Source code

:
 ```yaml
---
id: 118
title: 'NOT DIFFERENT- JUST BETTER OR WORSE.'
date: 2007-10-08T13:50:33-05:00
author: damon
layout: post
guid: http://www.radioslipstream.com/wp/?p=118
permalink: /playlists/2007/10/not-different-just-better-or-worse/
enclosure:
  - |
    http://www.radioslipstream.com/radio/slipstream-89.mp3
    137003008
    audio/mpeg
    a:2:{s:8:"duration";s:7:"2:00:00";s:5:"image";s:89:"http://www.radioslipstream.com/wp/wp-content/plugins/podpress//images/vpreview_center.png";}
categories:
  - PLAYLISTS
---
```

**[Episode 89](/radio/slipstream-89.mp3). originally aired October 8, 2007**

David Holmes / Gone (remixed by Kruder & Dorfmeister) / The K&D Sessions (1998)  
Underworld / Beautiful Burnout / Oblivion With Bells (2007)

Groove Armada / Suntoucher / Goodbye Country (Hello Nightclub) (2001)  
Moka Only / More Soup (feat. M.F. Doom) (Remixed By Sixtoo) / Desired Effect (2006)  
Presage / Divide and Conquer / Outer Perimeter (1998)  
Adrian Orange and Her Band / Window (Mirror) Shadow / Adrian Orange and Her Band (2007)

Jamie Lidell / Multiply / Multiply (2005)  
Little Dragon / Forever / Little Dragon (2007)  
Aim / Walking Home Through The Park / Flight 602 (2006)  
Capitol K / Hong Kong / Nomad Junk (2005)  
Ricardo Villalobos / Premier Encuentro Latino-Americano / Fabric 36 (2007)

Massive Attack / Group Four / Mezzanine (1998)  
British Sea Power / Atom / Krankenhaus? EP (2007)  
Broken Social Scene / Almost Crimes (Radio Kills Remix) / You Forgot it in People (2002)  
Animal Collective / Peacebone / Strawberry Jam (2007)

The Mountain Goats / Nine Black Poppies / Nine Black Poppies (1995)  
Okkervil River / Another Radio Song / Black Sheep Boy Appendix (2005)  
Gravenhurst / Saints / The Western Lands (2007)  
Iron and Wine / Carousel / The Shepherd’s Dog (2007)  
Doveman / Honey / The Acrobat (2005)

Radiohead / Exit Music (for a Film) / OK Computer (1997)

────────────────────────────────────────

**Task prompt**: All that is needed is the exact run of lines above from the line containing "Ricardo Villalobos /" through the line containing "Animal Collective /", both of them included.

**Result of this task**:
Ricardo Villalobos / Premier Encuentro Latino-Americano / Fabric 36 (2007)

Massive Attack / Group Four / Mezzanine (1998)  
British Sea Power / Atom / Krankenhaus? EP (2007)  
Broken Social Scene / Almost Crimes (Radio Kills Remix) / You Forgot it in People (2002)  
Animal Collective / Peacebone / Strawberry Jam (2007)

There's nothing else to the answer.